▶ **Plain-text document sources**

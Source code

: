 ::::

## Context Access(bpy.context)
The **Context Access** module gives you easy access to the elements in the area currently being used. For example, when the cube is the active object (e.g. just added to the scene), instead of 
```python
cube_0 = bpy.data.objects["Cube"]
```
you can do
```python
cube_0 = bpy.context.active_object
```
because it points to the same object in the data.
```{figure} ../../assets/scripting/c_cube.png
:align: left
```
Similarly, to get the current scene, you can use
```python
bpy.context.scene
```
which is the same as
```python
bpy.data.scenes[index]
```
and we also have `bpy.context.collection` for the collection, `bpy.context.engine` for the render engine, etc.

▶ **Work to complete**
Restate the records above word for word, omitting nothing.

▶ **Solution for this task**
Source code

: ::::

## Context Access(bpy.context)
The **Context Access** module gives you easy access to the elements in the area currently being used. For example, when the cube is the active object (e.g. just added to the scene), instead of 
```python
cube_0 = bpy.data.objects["Cube"]
```
you can do
```python
cube_0 = bpy.context.active_object
```
because it points to the same object in the data.
```{figure} ../../assets/scripting/c_cube.png
:align: left
```
Similarly, to get the current scene, you can use
```python
bpy.context.scene
```
which is the same as
```python
bpy.data.scenes[index]
```
and we also have `bpy.context.collection` for the collection, `bpy.context.engine` for the render engine, etc.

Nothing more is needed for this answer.